___ Task inputs ___
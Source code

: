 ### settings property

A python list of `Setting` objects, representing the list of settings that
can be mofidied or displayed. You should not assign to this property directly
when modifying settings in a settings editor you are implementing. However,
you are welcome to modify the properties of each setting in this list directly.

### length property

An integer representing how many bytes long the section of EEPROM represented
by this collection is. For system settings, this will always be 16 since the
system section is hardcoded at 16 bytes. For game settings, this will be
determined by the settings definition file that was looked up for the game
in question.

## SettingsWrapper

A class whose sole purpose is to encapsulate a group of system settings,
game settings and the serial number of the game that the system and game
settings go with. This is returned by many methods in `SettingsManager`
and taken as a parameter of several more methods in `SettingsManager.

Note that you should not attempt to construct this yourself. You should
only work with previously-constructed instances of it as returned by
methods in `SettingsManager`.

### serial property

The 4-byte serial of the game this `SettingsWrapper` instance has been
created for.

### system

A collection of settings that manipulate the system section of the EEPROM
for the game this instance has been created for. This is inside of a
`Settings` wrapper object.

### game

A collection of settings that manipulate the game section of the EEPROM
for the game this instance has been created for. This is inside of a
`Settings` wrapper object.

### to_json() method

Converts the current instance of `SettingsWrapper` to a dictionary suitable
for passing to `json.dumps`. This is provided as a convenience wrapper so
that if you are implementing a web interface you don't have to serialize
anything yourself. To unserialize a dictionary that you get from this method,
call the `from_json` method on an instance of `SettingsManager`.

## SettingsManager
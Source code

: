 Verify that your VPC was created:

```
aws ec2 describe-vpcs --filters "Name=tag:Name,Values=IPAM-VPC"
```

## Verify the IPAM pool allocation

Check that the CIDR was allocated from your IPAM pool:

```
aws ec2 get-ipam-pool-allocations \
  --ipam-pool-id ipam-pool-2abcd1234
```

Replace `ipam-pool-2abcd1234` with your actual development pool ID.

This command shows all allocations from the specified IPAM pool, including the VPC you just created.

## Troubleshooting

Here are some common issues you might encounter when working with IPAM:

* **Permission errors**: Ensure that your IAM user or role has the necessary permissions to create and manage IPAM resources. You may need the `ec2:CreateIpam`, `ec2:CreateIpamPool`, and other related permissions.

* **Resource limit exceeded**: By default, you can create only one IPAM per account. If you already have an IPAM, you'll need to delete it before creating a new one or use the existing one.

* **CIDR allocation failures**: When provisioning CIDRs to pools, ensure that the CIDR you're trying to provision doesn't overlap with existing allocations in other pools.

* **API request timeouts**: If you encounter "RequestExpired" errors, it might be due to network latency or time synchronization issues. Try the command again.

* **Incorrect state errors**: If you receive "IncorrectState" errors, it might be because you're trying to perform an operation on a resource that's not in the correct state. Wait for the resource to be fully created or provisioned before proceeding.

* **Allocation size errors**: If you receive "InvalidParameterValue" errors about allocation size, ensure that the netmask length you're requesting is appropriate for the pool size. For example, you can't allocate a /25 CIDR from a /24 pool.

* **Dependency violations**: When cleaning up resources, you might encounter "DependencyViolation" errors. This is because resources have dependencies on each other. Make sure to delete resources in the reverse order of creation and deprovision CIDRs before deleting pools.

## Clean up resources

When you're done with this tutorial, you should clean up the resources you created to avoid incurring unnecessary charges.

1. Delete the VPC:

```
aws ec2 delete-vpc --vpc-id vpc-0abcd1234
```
___
> The problem:
Search the data for the string "should" and copy out every line where it is found.

> Solution to this exercise:
can be mofidied or displayed. You should not assign to this property directly
Note that you should not attempt to construct this yourself. You should
When you're done with this tutorial, you should clean up the resources you created to avoid incurring unnecessary charges.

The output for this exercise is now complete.